** Opening DATA TO EXAMINE block **

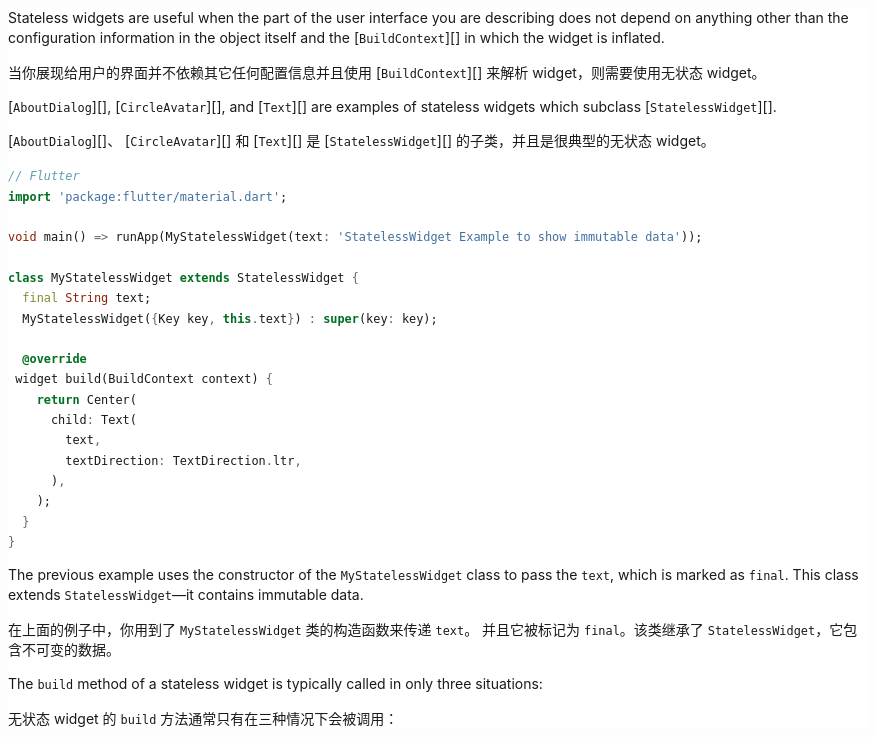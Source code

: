 Stateless widgets are useful when the part of the user interface you are
describing does not depend on anything other than the configuration information
in the object itself and the
[`BuildContext`][]
in which the widget is inflated.

当你展现给用户的界面并不依赖其它任何配置信息并且使用
[`BuildContext`][]
来解析 widget，则需要使用无状态 widget。

[`AboutDialog`][],
[`CircleAvatar`][],
and [`Text`][] are examples
of stateless widgets which subclass
[`StatelessWidget`][].

[`AboutDialog`][]、
[`CircleAvatar`][]
和 [`Text`][] 是
[`StatelessWidget`][] 的子类，并且是很典型的无状态 widget。


```dart
// Flutter
import 'package:flutter/material.dart';

void main() => runApp(MyStatelessWidget(text: 'StatelessWidget Example to show immutable data'));

class MyStatelessWidget extends StatelessWidget {
  final String text;
  MyStatelessWidget({Key key, this.text}) : super(key: key);

  @override
 widget build(BuildContext context) {
    return Center(
      child: Text(
        text,
        textDirection: TextDirection.ltr,
      ),
    );
  }
}
```

The previous example uses the constructor of the `MyStatelessWidget`
class to pass the `text`, which is marked as `final`.
This class extends `StatelessWidget`&mdash;it contains immutable data.

在上面的例子中，你用到了 `MyStatelessWidget` 类的构造函数来传递 `text`。
并且它被标记为 `final`。该类继承了 `StatelessWidget`，它包含不可变的数据。

The `build` method of a stateless widget is typically called in only three
 situations:

无状态 widget 的 `build` 方法通常只有在三种情况下会被调用：


[GestureDetector class]: {{site.api}}/flutter/widgets/GestureDetector-class.html#instance-properties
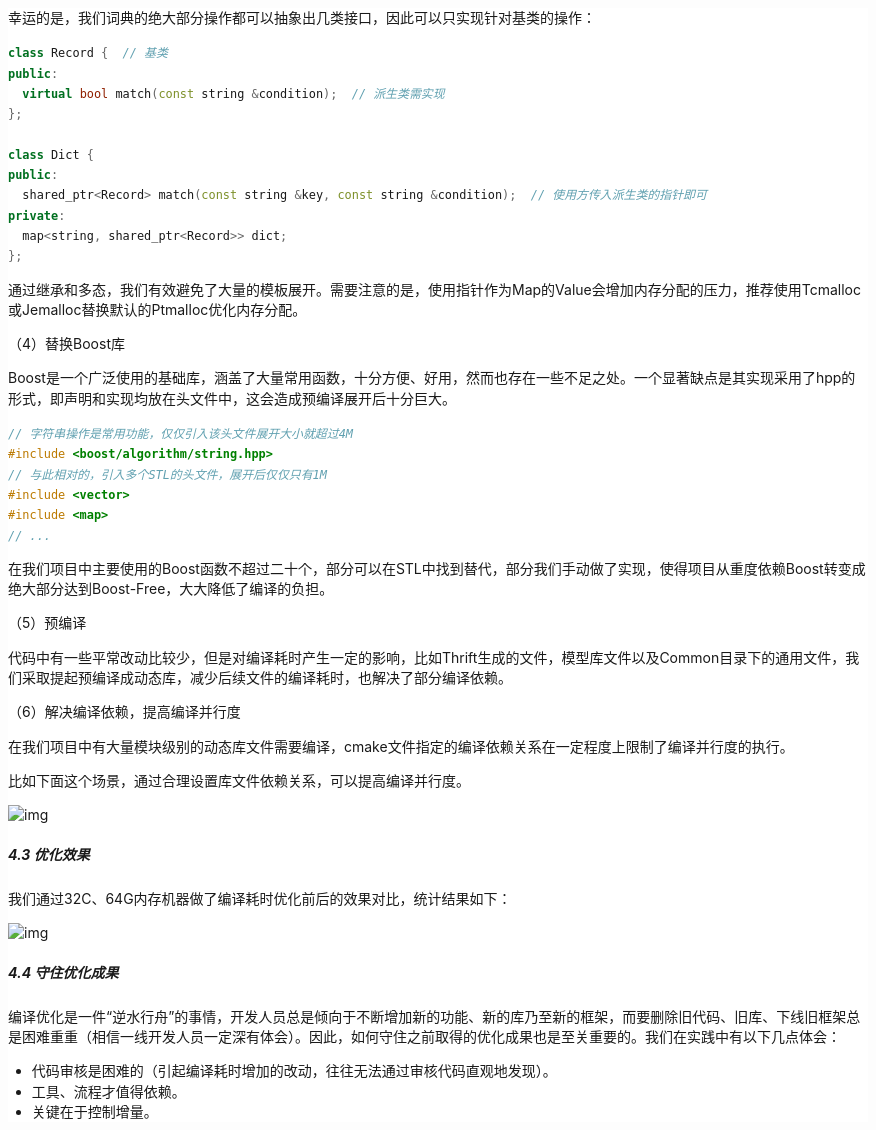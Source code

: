 幸运的是，我们词典的绝大部分操作都可以抽象出几类接口，因此可以只实现针对基类的操作：

```C++
class Record {  // 基类
public:
  virtual bool match(const string &condition);  // 派生类需实现
};

class Dict {
public:
  shared_ptr<Record> match(const string &key, const string &condition);  // 使用方传入派生类的指针即可
private:
  map<string, shared_ptr<Record>> dict;
};
```

通过继承和多态，我们有效避免了大量的模板展开。需要注意的是，使用指针作为Map的Value会增加内存分配的压力，推荐使用Tcmalloc或Jemalloc替换默认的Ptmalloc优化内存分配。

（4）替换Boost库

Boost是一个广泛使用的基础库，涵盖了大量常用函数，十分方便、好用，然而也存在一些不足之处。一个显著缺点是其实现采用了hpp的形式，即声明和实现均放在头文件中，这会造成预编译展开后十分巨大。

```C++
// 字符串操作是常用功能，仅仅引入该头文件展开大小就超过4M
#include <boost/algorithm/string.hpp>
// 与此相对的，引入多个STL的头文件，展开后仅仅只有1M
#include <vector>
#include <map>
// ...
```

在我们项目中主要使用的Boost函数不超过二十个，部分可以在STL中找到替代，部分我们手动做了实现，使得项目从重度依赖Boost转变成绝大部分达到Boost-Free，大大降低了编译的负担。

（5）预编译

代码中有一些平常改动比较少，但是对编译耗时产生一定的影响，比如Thrift生成的文件，模型库文件以及Common目录下的通用文件，我们采取提起预编译成动态库，减少后续文件的编译耗时，也解决了部分编译依赖。

（6）解决编译依赖，提高编译并行度

在我们项目中有大量模块级别的动态库文件需要编译，cmake文件指定的编译依赖关系在一定程度上限制了编译并行度的执行。

比如下面这个场景，通过合理设置库文件依赖关系，可以提高编译并行度。

![img](https://p0.meituan.net/travelcube/8fe9366374b9560f459457a727f8202f84890.png@1604w_561h_80q)

##### 4.3 优化效果

我们通过32C、64G内存机器做了编译耗时优化前后的效果对比，统计结果如下：

![img](https://p0.meituan.net/travelcube/be9bc08e5cd6164bf06a320ddd42891a440783.png@1420w_870h_80q)

##### 4.4 守住优化成果

编译优化是一件“逆水行舟”的事情，开发人员总是倾向于不断增加新的功能、新的库乃至新的框架，而要删除旧代码、旧库、下线旧框架总是困难重重（相信一线开发人员一定深有体会）。因此，如何守住之前取得的优化成果也是至关重要的。我们在实践中有以下几点体会：

* 代码审核是困难的（引起编译耗时增加的改动，往往无法通过审核代码直观地发现）。
* 工具、流程才值得依赖。
* 关键在于控制增量。
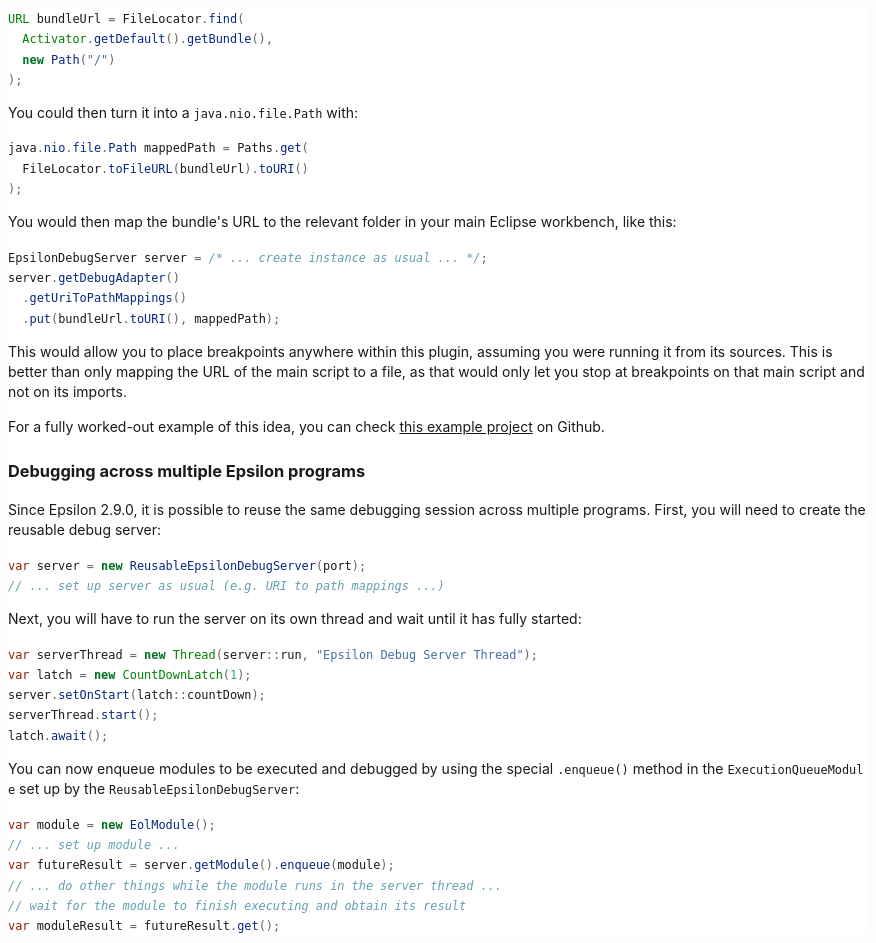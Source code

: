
 ```java
URL bundleUrl = FileLocator.find(
  Activator.getDefault().getBundle(),
  new Path("/")
);
```

You could then turn it into a `java.nio.file.Path` with:

```java
java.nio.file.Path mappedPath = Paths.get(
  FileLocator.toFileURL(bundleUrl).toURI()
);
```

You would then map the bundle's URL to the relevant folder in your main Eclipse workbench, like this:

```java
EpsilonDebugServer server = /* ... create instance as usual ... */;
server.getDebugAdapter()
  .getUriToPathMappings()
  .put(bundleUrl.toURI(), mappedPath);
```

This would allow you to place breakpoints anywhere within this plugin, assuming you were running it from its sources.
This is better than only mapping the URL of the main script to a file, as that would only let you stop at breakpoints on that main script and not on its imports.

For a fully worked-out example of this idea, you can check [this example project](https://github.com/eclipse-epsilon/epsilon/tree/main/examples/org.eclipse.epsilon.examples.eol.dap.bundleprogram) on Github.

### Debugging across multiple Epsilon programs

Since Epsilon 2.9.0, it is possible to reuse the same debugging session across multiple programs.
First, you will need to create the reusable debug server:

```java
var server = new ReusableEpsilonDebugServer(port);
// ... set up server as usual (e.g. URI to path mappings ...)
```

Next, you will have to run the server on its own thread and wait until it has fully started:

```java
var serverThread = new Thread(server::run, "Epsilon Debug Server Thread");
var latch = new CountDownLatch(1);
server.setOnStart(latch::countDown);
serverThread.start();
latch.await();
```

You can now enqueue modules to be executed and debugged by using the special `.enqueue()` method in the `ExecutionQueueModule` set up by the `ReusableEpsilonDebugServer`:

```java
var module = new EolModule();
// ... set up module ...
var futureResult = server.getModule().enqueue(module);
// ... do other things while the module runs in the server thread ...
// wait for the module to finish executing and obtain its result
var moduleResult = futureResult.get();
```
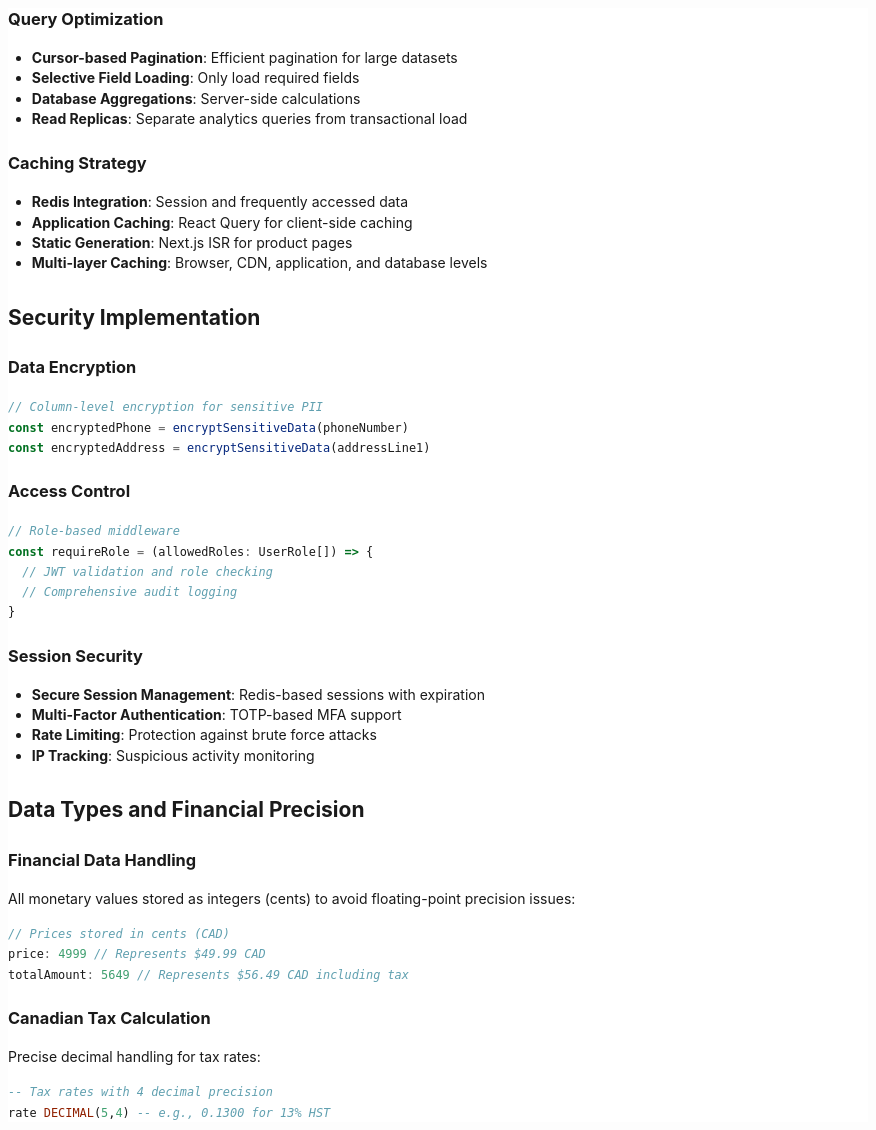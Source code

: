 ### Query Optimization
- **Cursor-based Pagination**: Efficient pagination for large datasets
- **Selective Field Loading**: Only load required fields
- **Database Aggregations**: Server-side calculations
- **Read Replicas**: Separate analytics queries from transactional load

### Caching Strategy
- **Redis Integration**: Session and frequently accessed data
- **Application Caching**: React Query for client-side caching
- **Static Generation**: Next.js ISR for product pages
- **Multi-layer Caching**: Browser, CDN, application, and database levels

## Security Implementation

### Data Encryption
```typescript
// Column-level encryption for sensitive PII
const encryptedPhone = encryptSensitiveData(phoneNumber)
const encryptedAddress = encryptSensitiveData(addressLine1)
```

### Access Control
```typescript
// Role-based middleware
const requireRole = (allowedRoles: UserRole[]) => {
  // JWT validation and role checking
  // Comprehensive audit logging
}
```

### Session Security
- **Secure Session Management**: Redis-based sessions with expiration
- **Multi-Factor Authentication**: TOTP-based MFA support
- **Rate Limiting**: Protection against brute force attacks
- **IP Tracking**: Suspicious activity monitoring

## Data Types and Financial Precision

### Financial Data Handling
All monetary values stored as integers (cents) to avoid floating-point precision issues:
```typescript
// Prices stored in cents (CAD)
price: 4999 // Represents $49.99 CAD
totalAmount: 5649 // Represents $56.49 CAD including tax
```

### Canadian Tax Calculation
Precise decimal handling for tax rates:
```sql
-- Tax rates with 4 decimal precision
rate DECIMAL(5,4) -- e.g., 0.1300 for 13% HST
```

** Closing DATA TO EXAMINE block **

§ WORK TO COMPLETE:
A faithful copy of the data above is wanted, with every image left out.

§ EXERCISE RESPONSE:
Source code

: Stateless widgets are useful when the part of the user interface you are
describing does not depend on anything other than the configuration information
in the object itself and the
[`BuildContext`][]
in which the widget is inflated.

当你展现给用户的界面并不依赖其它任何配置信息并且使用
[`BuildContext`][]
来解析 widget，则需要使用无状态 widget。

[`AboutDialog`][],
[`CircleAvatar`][],
and [`Text`][] are examples
of stateless widgets which subclass
[`StatelessWidget`][].

[`AboutDialog`][]、
[`CircleAvatar`][]
和 [`Text`][] 是
[`StatelessWidget`][] 的子类，并且是很典型的无状态 widget。


```dart
// Flutter
import 'package:flutter/material.dart';

void main() => runApp(MyStatelessWidget(text: 'StatelessWidget Example to show immutable data'));

class MyStatelessWidget extends StatelessWidget {
  final String text;
  MyStatelessWidget({Key key, this.text}) : super(key: key);

  @override
 widget build(BuildContext context) {
    return Center(
      child: Text(
        text,
        textDirection: TextDirection.ltr,
      ),
    );
  }
}
```

The previous example uses the constructor of the `MyStatelessWidget`
class to pass the `text`, which is marked as `final`.
This class extends `StatelessWidget`&mdash;it contains immutable data.

在上面的例子中，你用到了 `MyStatelessWidget` 类的构造函数来传递 `text`。
并且它被标记为 `final`。该类继承了 `StatelessWidget`，它包含不可变的数据。

The `build` method of a stateless widget is typically called in only three
 situations:

无状态 widget 的 `build` 方法通常只有在三种情况下会被调用：


[GestureDetector class]: {{site.api}}/flutter/widgets/GestureDetector-class.html#instance-properties
Source code

: 幸运的是，我们词典的绝大部分操作都可以抽象出几类接口，因此可以只实现针对基类的操作：

```C++
class Record {  // 基类
public:
  virtual bool match(const string &condition);  // 派生类需实现
};

class Dict {
public:
  shared_ptr<Record> match(const string &key, const string &condition);  // 使用方传入派生类的指针即可
private:
  map<string, shared_ptr<Record>> dict;
};
```

通过继承和多态，我们有效避免了大量的模板展开。需要注意的是，使用指针作为Map的Value会增加内存分配的压力，推荐使用Tcmalloc或Jemalloc替换默认的Ptmalloc优化内存分配。

（4）替换Boost库

Boost是一个广泛使用的基础库，涵盖了大量常用函数，十分方便、好用，然而也存在一些不足之处。一个显著缺点是其实现采用了hpp的形式，即声明和实现均放在头文件中，这会造成预编译展开后十分巨大。

```C++
// 字符串操作是常用功能，仅仅引入该头文件展开大小就超过4M
#include <boost/algorithm/string.hpp>
// 与此相对的，引入多个STL的头文件，展开后仅仅只有1M
#include <vector>
#include <map>
// ...
```

在我们项目中主要使用的Boost函数不超过二十个，部分可以在STL中找到替代，部分我们手动做了实现，使得项目从重度依赖Boost转变成绝大部分达到Boost-Free，大大降低了编译的负担。

（5）预编译

代码中有一些平常改动比较少，但是对编译耗时产生一定的影响，比如Thrift生成的文件，模型库文件以及Common目录下的通用文件，我们采取提起预编译成动态库，减少后续文件的编译耗时，也解决了部分编译依赖。

（6）解决编译依赖，提高编译并行度

在我们项目中有大量模块级别的动态库文件需要编译，cmake文件指定的编译依赖关系在一定程度上限制了编译并行度的执行。

比如下面这个场景，通过合理设置库文件依赖关系，可以提高编译并行度。

![img](https://p0.meituan.net/travelcube/8fe9366374b9560f459457a727f8202f84890.png@1604w_561h_80q)

##### 4.3 优化效果

我们通过32C、64G内存机器做了编译耗时优化前后的效果对比，统计结果如下：

![img](https://p0.meituan.net/travelcube/be9bc08e5cd6164bf06a320ddd42891a440783.png@1420w_870h_80q)

##### 4.4 守住优化成果

编译优化是一件“逆水行舟”的事情，开发人员总是倾向于不断增加新的功能、新的库乃至新的框架，而要删除旧代码、旧库、下线旧框架总是困难重重（相信一线开发人员一定深有体会）。因此，如何守住之前取得的优化成果也是至关重要的。我们在实践中有以下几点体会：

* 代码审核是困难的（引起编译耗时增加的改动，往往无法通过审核代码直观地发现）。
* 工具、流程才值得依赖。
* 关键在于控制增量。
Source code

:
 ```java
URL bundleUrl = FileLocator.find(
  Activator.getDefault().getBundle(),
  new Path("/")
);
```

You could then turn it into a `java.nio.file.Path` with:

```java
java.nio.file.Path mappedPath = Paths.get(
  FileLocator.toFileURL(bundleUrl).toURI()
);
```

You would then map the bundle's URL to the relevant folder in your main Eclipse workbench, like this:

```java
EpsilonDebugServer server = /* ... create instance as usual ... */;
server.getDebugAdapter()
  .getUriToPathMappings()
  .put(bundleUrl.toURI(), mappedPath);
```

This would allow you to place breakpoints anywhere within this plugin, assuming you were running it from its sources.
This is better than only mapping the URL of the main script to a file, as that would only let you stop at breakpoints on that main script and not on its imports.

For a fully worked-out example of this idea, you can check [this example project](https://github.com/eclipse-epsilon/epsilon/tree/main/examples/org.eclipse.epsilon.examples.eol.dap.bundleprogram) on Github.

### Debugging across multiple Epsilon programs

Since Epsilon 2.9.0, it is possible to reuse the same debugging session across multiple programs.
First, you will need to create the reusable debug server:

```java
var server = new ReusableEpsilonDebugServer(port);
// ... set up server as usual (e.g. URI to path mappings ...)
```

Next, you will have to run the server on its own thread and wait until it has fully started:

```java
var serverThread = new Thread(server::run, "Epsilon Debug Server Thread");
var latch = new CountDownLatch(1);
server.setOnStart(latch::countDown);
serverThread.start();
latch.await();
```

You can now enqueue modules to be executed and debugged by using the special `.enqueue()` method in the `ExecutionQueueModule` set up by the `ReusableEpsilonDebugServer`:

```java
var module = new EolModule();
// ... set up module ...
var futureResult = server.getModule().enqueue(module);
// ... do other things while the module runs in the server thread ...
// wait for the module to finish executing and obtain its result
var moduleResult = futureResult.get();
```
Source code

: ### Query Optimization
- **Cursor-based Pagination**: Efficient pagination for large datasets
- **Selective Field Loading**: Only load required fields
- **Database Aggregations**: Server-side calculations
- **Read Replicas**: Separate analytics queries from transactional load

### Caching Strategy
- **Redis Integration**: Session and frequently accessed data
- **Application Caching**: React Query for client-side caching
- **Static Generation**: Next.js ISR for product pages
- **Multi-layer Caching**: Browser, CDN, application, and database levels

## Security Implementation

### Data Encryption
```typescript
// Column-level encryption for sensitive PII
const encryptedPhone = encryptSensitiveData(phoneNumber)
const encryptedAddress = encryptSensitiveData(addressLine1)
```

### Access Control
```typescript
// Role-based middleware
const requireRole = (allowedRoles: UserRole[]) => {
  // JWT validation and role checking
  // Comprehensive audit logging
}
```

### Session Security
- **Secure Session Management**: Redis-based sessions with expiration
- **Multi-Factor Authentication**: TOTP-based MFA support
- **Rate Limiting**: Protection against brute force attacks
- **IP Tracking**: Suspicious activity monitoring

## Data Types and Financial Precision

### Financial Data Handling
All monetary values stored as integers (cents) to avoid floating-point precision issues:
```typescript
// Prices stored in cents (CAD)
price: 4999 // Represents $49.99 CAD
totalAmount: 5649 // Represents $56.49 CAD including tax
```

### Canadian Tax Calculation
Precise decimal handling for tax rates:
```sql
-- Tax rates with 4 decimal precision
rate DECIMAL(5,4) -- e.g., 0.1300 for 13% HST
```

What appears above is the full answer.